►

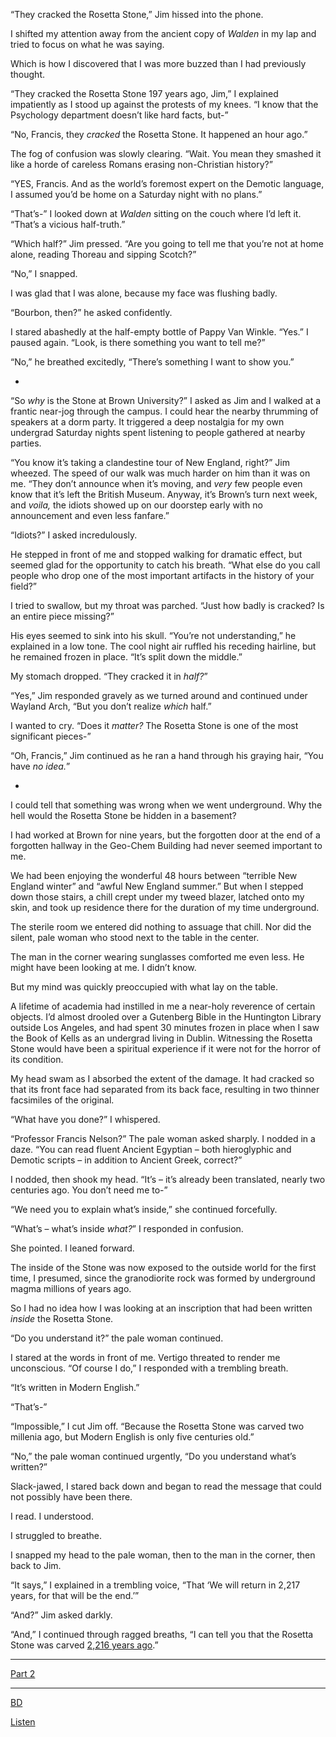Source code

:“They cracked the Rosetta Stone,” Jim hissed into the phone.

I shifted my attention away from the ancient copy of *Walden* in my lap and tried to focus on what he was saying.

Which is how I discovered that I was more buzzed than I had previously thought.

“They cracked the Rosetta Stone 197 years ago, Jim,” I explained impatiently as I stood up against the protests of my knees. “I know that the Psychology department doesn’t like hard facts, but-”

“No, Francis, they *cracked* the Rosetta Stone. It happened an hour ago.”

The fog of confusion was slowly clearing. “Wait. You mean they smashed it like a horde of careless Romans erasing non-Christian history?”

“YES, Francis. And as the world’s foremost expert on the Demotic language, I assumed you’d be home on a Saturday night with no plans.”

“That’s-” I looked down at *Walden* sitting on the couch where I’d left it. “That’s a vicious half-truth.”

“Which half?” Jim pressed. “Are you going to tell me that you’re not at home alone, reading Thoreau and sipping Scotch?”

“No,” I snapped.

I was glad that I was alone, because my face was flushing badly. 

“Bourbon, then?” he asked confidently.

I stared abashedly at the half-empty bottle of Pappy Van Winkle. “Yes.” I paused again. “Look, is there something you want to tell me?”

“No,” he breathed excitedly, “There’s something I want to show you.”

*

“So *why* is the Stone at Brown University?” I asked as Jim and I walked at a frantic near-jog through the campus. I could hear the nearby thrumming of speakers at a dorm party. It triggered a deep nostalgia for my own undergrad Saturday nights spent listening to people gathered at nearby parties.

“You know it’s taking a clandestine tour of New England, right?” Jim wheezed. The speed of our walk was much harder on him than it was on me. “They don’t announce when it’s moving, and *very* few people even know that it’s left the British Museum. Anyway, it’s Brown’s turn next week, and *voila,* the idiots showed up on our doorstep early with no announcement and even less fanfare.”

“Idiots?” I asked incredulously.

He stepped in front of me and stopped walking for dramatic effect, but seemed glad for the opportunity to catch his breath. “What else do you call people who drop one of the most important artifacts in the history of your field?”

I tried to swallow, but my throat was parched. “Just how badly is cracked? Is an entire piece missing?”

His eyes seemed to sink into his skull. “You’re not understanding,” he explained in a low tone. The cool night air ruffled his receding hairline, but he remained frozen in place. “It’s split down the middle.”

My stomach dropped. “They cracked it in *half?*”

“Yes,” Jim responded gravely as we turned around and continued under Wayland Arch, “But you don’t realize *which* half.”

I wanted to cry. “Does it *matter?* The Rosetta Stone is one of the most significant pieces-”

“Oh, Francis,” Jim continued as he ran a hand through his graying hair, “You have *no idea.*”

*

I could tell that something was wrong when we went underground. Why the hell would the Rosetta Stone be hidden in a basement?

I had worked at Brown for nine years, but the forgotten door at the end of a forgotten hallway in the Geo-Chem Building had never seemed important to me.

We had been enjoying the wonderful 48 hours between “terrible New England winter” and “awful New England summer.” But when I stepped down those stairs, a chill crept under my tweed blazer, latched onto my skin, and took up residence there for the duration of my time underground. 

The sterile room we entered did nothing to assuage that chill. Nor did the silent, pale woman who stood next to the table in the center.

The man in the corner wearing sunglasses comforted me even less. He might have been looking at me. I didn’t know.

But my mind was quickly preoccupied with what lay on the table. 

A lifetime of academia had instilled in me a near-holy reverence of certain objects. I’d almost drooled over a Gutenberg Bible in the Huntington Library outside Los Angeles, and had spent 30 minutes frozen in place when I saw the Book of Kells as an undergrad living in Dublin. Witnessing the Rosetta Stone would have been a spiritual experience if it were not for the horror of its condition.

My head swam as I absorbed the extent of the damage. It had cracked so that its front face had separated from its back face, resulting in two thinner facsimiles of the original.

“What have you done?” I whispered.

“Professor Francis Nelson?” The pale woman asked sharply. I nodded in a daze. “You can read fluent Ancient Egyptian – both hieroglyphic and Demotic scripts – in addition to Ancient Greek, correct?”

I nodded, then shook my head. “It’s – it’s already been translated, nearly two centuries ago. You don’t need me to-” 

“We need you to explain what’s inside,” she continued forcefully.

“What’s – what’s inside *what?*” I responded in confusion.

She pointed. I leaned forward.

The inside of the Stone was now exposed to the outside world for the first time, I presumed, since the granodiorite rock was formed by underground magma millions of years ago. 

So I had no idea how I was looking at an inscription that had been written *inside* the Rosetta Stone.

“Do you understand it?” the pale woman continued. 

I stared at the words in front of me. Vertigo threated to render me unconscious. “Of course I do,” I responded with a trembling breath.

“It’s written in Modern English.”

“That’s-”

“Impossible,” I cut Jim off. “Because the Rosetta Stone was carved two millenia ago, but Modern English is only five centuries old.”

“No,” the pale woman continued urgently, “Do you understand what’s written?” 

Slack-jawed, I stared back down and began to read the message that could not possibly have been there. 

I read. I understood. 

I struggled to breathe.

I snapped my head to the pale woman, then to the man in the corner, then back to Jim. 

“It says,” I explained in a trembling voice, “That ‘We will return in 2,217 years, for that will be the end.’”

“And?” Jim asked darkly.

“And,” I continued through ragged breaths, “I can tell you that the Rosetta Stone was carved [2,216 years ago](https://www.reddit.com/r/ByfelsDisciple/).”

-----------

[Part 2](https://redd.it/eihqhk)

-----------

[BD](https://www.facebook.com/P-F-McGrail-181784199029462/)


[Listen](https://www.youtube.com/channel/UCcn_pa1QfNMRzbTuJqXSoRQ?view_as=subscriber)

◄

EXERCISE BRIEF ▸ Can the lines from the start of the records through the line with "Which is how" be given again exactly, with the pictures left out?

WRITTEN RESPONSE ▸
Source code

:“They cracked the Rosetta Stone,” Jim hissed into the phone.

I shifted my attention away from the ancient copy of *Walden* in my lap and tried to focus on what he was saying.

Which is how I discovered that I was more buzzed than I had previously thought.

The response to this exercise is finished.